(i) `int (e^x dx)/(e^x (e^x-1))`
(ii) `int e^x/((1+e^x)(2+e^x)) dx`
(iii) `int e^x/((e^x-1)^2(e^x+2)) dx`

Let's solve the three integrals step by step. ### Part (i): Evaluate the integral: \[ \int \frac{e^x}{e^x(e^x - 1)} \, dx \] **Step 1: Substitution** Let \( t = e^x - 1 \). Then, \( e^x = t + 1 \) and \( dx = \frac{dt}{e^x} = \frac{dt}{t + 1} \). **Step 2: Rewrite the integral** Substituting into the integral, we have: \[ \int \frac{e^x}{e^x(e^x - 1)} \, dx = \int \frac{t + 1}{(t + 1)t} \cdot \frac{dt}{t + 1} = \int \frac{1}{t} - \frac{1}{t + 1} \, dt \] **Step 3: Integrate** Now, we can integrate: \[ \int \left( \frac{1}{t} - \frac{1}{t + 1} \right) dt = \ln |t| - \ln |t + 1| + C \] **Step 4: Substitute back** Substituting back \( t = e^x - 1 \): \[ \ln |e^x - 1| - \ln |e^x| + C = \ln \left( \frac{e^x - 1}{e^x} \right) + C = \ln \left( 1 - \frac{1}{e^x} \right) + C \] ### Final Answer for Part (i): \[ \int \frac{e^x}{e^x(e^x - 1)} \, dx = \ln \left( 1 - \frac{1}{e^x} \right) + C \] --- ### Part (ii): Evaluate the integral: \[ \int \frac{e^x}{(1 + e^x)(2 + e^x)} \, dx \] **Step 1: Substitution** Let \( t = e^x + 1 \).
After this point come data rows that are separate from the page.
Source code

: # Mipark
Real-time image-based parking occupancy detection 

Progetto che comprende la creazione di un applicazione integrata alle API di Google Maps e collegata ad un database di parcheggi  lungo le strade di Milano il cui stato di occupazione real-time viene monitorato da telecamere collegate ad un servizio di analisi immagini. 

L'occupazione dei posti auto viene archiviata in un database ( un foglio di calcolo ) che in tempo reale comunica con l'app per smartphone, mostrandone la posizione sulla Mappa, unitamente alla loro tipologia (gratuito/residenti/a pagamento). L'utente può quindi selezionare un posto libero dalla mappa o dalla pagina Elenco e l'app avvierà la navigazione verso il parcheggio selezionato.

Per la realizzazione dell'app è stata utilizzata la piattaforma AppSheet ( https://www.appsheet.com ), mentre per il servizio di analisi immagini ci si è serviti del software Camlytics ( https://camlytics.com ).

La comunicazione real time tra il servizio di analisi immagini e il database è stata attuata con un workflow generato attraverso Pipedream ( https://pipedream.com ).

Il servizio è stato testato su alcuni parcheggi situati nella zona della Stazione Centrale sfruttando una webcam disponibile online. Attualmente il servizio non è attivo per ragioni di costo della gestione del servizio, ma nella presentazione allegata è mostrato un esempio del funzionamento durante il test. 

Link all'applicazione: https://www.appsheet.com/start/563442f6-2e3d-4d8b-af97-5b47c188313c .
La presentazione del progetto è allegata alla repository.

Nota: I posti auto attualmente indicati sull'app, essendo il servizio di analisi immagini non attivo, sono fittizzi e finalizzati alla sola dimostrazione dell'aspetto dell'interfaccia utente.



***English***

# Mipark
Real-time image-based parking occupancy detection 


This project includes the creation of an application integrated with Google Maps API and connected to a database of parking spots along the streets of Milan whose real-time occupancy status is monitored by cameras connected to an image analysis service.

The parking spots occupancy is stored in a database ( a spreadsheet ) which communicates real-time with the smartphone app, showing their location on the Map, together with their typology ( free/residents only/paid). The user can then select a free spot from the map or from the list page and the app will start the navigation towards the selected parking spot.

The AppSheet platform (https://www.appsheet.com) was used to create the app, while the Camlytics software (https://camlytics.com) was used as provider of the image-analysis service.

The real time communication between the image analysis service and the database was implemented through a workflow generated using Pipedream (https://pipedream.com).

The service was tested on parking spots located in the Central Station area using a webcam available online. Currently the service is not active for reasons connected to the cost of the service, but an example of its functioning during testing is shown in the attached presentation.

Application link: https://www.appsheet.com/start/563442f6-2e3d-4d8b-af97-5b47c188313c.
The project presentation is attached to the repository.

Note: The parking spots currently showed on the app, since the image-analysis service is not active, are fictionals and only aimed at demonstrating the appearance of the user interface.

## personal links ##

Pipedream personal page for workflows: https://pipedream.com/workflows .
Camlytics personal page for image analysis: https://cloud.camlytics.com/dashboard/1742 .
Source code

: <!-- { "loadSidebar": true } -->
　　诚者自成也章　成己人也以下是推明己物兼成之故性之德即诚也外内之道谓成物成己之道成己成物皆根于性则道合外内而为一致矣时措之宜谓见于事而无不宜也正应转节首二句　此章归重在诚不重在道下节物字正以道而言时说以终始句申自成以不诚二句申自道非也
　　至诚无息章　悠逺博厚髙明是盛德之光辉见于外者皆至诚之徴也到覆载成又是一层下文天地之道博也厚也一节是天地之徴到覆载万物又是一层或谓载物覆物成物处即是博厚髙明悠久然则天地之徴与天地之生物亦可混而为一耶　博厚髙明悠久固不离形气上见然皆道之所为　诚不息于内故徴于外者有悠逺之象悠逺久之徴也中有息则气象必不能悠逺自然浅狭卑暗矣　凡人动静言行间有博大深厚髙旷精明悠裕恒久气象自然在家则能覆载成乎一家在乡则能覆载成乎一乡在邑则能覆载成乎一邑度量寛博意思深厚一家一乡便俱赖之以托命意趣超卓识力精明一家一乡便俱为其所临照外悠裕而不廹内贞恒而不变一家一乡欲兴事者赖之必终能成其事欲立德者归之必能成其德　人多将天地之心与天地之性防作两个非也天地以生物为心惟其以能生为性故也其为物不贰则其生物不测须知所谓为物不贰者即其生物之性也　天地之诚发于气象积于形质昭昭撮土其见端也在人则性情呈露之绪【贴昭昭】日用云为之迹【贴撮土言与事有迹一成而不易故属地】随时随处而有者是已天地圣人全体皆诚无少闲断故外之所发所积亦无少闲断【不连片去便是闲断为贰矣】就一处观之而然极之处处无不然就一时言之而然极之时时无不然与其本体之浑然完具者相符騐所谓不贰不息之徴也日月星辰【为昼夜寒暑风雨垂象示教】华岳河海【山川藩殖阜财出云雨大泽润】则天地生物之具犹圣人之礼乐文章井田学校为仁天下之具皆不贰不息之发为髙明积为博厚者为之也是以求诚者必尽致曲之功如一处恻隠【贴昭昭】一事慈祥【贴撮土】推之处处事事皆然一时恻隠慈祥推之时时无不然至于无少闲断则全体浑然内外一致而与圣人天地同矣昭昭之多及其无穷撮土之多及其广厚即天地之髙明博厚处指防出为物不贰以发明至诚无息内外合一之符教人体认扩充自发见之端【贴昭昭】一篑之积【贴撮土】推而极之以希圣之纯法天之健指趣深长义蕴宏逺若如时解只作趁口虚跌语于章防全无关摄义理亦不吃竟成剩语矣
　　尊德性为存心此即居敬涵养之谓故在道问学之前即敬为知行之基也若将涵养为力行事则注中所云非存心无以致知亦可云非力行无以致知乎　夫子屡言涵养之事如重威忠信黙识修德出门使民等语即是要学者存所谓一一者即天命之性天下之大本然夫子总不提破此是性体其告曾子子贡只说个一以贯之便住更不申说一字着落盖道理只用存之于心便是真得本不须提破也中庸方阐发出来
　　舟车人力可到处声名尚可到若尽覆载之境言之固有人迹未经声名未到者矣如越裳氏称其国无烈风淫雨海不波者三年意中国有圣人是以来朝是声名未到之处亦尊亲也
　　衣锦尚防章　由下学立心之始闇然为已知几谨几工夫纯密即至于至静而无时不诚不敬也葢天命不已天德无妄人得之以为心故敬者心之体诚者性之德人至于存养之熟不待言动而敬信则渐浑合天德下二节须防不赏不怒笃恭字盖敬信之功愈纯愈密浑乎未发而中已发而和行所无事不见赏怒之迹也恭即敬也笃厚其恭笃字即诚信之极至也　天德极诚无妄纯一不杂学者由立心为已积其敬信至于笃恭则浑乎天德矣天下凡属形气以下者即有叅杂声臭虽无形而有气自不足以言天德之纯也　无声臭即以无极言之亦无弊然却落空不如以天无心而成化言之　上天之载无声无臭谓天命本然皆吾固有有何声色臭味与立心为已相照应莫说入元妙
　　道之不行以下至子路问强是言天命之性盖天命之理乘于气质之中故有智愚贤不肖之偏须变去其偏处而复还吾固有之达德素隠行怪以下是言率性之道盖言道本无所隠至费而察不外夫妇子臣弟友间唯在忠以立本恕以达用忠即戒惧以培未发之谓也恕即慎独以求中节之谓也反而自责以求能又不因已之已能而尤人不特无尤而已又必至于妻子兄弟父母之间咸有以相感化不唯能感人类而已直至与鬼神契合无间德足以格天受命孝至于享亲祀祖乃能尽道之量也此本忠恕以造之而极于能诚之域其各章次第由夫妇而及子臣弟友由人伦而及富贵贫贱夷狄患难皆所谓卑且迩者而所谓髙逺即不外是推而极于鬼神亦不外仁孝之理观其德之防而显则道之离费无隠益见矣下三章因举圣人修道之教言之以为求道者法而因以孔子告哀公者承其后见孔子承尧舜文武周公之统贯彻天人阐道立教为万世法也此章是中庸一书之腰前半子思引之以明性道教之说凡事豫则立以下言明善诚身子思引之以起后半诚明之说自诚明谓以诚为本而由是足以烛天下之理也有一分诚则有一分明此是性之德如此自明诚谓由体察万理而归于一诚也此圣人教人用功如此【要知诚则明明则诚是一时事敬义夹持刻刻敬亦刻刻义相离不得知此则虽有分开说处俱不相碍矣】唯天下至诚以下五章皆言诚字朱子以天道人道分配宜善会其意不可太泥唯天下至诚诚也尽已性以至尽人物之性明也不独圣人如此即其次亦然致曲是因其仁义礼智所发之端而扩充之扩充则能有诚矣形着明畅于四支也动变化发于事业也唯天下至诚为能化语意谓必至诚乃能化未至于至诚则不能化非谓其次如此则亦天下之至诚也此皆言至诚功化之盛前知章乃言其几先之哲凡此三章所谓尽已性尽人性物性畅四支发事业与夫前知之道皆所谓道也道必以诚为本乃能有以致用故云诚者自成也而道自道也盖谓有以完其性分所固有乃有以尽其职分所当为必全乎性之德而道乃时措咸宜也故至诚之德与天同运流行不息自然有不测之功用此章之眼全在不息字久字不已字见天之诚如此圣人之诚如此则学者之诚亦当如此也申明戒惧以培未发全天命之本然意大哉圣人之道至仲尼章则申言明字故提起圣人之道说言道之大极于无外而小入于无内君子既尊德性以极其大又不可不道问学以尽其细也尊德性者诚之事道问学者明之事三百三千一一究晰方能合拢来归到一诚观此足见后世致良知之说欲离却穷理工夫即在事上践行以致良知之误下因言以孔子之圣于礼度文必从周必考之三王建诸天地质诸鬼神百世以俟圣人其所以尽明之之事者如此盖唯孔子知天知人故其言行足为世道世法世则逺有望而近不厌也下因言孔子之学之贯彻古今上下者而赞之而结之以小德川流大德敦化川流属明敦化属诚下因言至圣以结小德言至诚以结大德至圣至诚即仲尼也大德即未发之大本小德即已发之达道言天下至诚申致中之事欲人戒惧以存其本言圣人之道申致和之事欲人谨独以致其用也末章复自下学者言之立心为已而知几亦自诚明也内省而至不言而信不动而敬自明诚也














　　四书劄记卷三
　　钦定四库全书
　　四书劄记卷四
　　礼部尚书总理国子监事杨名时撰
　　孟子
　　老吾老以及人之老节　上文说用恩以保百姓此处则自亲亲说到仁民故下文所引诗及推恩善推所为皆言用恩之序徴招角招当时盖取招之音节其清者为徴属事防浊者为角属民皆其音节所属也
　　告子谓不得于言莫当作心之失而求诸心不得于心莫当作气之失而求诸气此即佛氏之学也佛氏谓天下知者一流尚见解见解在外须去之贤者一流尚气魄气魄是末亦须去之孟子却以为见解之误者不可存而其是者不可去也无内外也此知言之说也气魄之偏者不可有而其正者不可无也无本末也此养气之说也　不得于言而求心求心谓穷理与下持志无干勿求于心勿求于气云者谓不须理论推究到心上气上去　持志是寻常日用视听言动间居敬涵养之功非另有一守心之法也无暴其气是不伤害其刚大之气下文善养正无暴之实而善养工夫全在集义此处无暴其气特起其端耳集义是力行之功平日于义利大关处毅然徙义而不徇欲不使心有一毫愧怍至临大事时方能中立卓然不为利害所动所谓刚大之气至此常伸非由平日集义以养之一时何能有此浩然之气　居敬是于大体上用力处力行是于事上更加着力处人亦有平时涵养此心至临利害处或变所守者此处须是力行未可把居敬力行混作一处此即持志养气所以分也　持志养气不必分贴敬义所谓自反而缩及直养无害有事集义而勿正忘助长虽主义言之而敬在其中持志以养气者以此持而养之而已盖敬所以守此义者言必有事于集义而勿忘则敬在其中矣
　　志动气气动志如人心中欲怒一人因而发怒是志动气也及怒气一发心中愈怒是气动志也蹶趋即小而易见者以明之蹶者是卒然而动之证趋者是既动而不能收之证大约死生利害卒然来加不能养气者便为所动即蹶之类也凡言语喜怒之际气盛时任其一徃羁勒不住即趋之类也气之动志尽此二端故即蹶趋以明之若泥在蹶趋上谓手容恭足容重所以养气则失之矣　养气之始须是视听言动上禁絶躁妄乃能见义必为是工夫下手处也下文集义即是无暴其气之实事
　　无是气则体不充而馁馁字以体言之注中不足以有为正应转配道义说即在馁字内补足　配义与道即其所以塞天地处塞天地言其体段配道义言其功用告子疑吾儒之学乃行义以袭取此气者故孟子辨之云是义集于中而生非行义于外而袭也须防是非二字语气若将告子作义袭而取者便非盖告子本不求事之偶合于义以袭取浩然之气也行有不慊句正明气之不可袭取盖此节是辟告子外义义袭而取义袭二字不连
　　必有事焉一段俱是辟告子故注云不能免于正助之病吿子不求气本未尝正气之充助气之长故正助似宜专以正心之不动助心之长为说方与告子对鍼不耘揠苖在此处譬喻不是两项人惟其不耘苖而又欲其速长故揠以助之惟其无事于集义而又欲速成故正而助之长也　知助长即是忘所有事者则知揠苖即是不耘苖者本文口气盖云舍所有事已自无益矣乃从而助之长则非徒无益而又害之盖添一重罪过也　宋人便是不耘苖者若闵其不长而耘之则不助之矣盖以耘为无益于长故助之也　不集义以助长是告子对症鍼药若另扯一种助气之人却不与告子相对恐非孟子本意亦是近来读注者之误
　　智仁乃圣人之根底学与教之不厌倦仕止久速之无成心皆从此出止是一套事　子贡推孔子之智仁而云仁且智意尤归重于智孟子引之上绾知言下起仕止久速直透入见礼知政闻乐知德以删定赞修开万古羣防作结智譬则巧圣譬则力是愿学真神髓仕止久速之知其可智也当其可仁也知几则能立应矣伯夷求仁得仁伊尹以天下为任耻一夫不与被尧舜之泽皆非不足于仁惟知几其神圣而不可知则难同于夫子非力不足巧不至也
Then, \( e^x = t - 1 \) and \( dx = \frac{dt}{e^x} = \frac{dt}{t - 1} \). **Step 2: Rewrite the integral** Substituting into the integral, we have: \[ \int \frac{t - 1}{(t)(t + 1)} \cdot \frac{dt}{t - 1} = \int \frac{1}{t} - \frac{1}{t + 1} \, dt \] **Step 3: Integrate** Now, we can integrate: \[ \int \left( \frac{1}{t} - \frac{1}{t + 1} \right) dt = \ln |t| - \ln |t + 1| + C \] **Step 4: Substitute back** Substituting back \( t = e^x + 1 \): \[ \ln |e^x + 1| - \ln |e^x + 2| + C = \ln \left( \frac{e^x + 1}{e^x + 2} \right) + C \] ### Final Answer for Part (ii): \[ \int \frac{e^x}{(1 + e^x)(2 + e^x)} \, dx = \ln \left( \frac{e^x + 1}{e^x + 2} \right) + C \] --- ### Part (iii): Evaluate the integral: \[ \int \frac{e^x}{(e^x - 1)^2(e^x + 2)} \, dx \] **Step 1: Substitution** Let \( t = e^x - 1 \). Then, \( e^x = t + 1 \) and \( dx = \frac{dt}{t + 1} \). **Step 2: Rewrite the integral** Substituting into the integral, we have: \[ \int \frac{t + 1}{t^2(t + 3)} \cdot \frac{dt}{t + 1} = \int \frac{1}{t^2} - \frac{1}{t + 3} \, dt \] **Step 3: Integrate** Now, we can integrate: \[ \int \left( \frac{1}{t^2} - \frac{1}{t + 3} \right) dt = -\frac{1}{t} - \ln |t + 3| + C \] **Step 4: Substitute back** Substituting back \( t = e^x - 1 \): \[ -\frac{1}{e^x - 1} - \ln |e^x + 2| + C \] ### Final Answer for Part (iii): \[ \int \frac{e^x}{(e^x - 1)^2(e^x + 2)} \, dx = -\frac{1}{e^x - 1} - \ln |e^x + 2| + C \] ---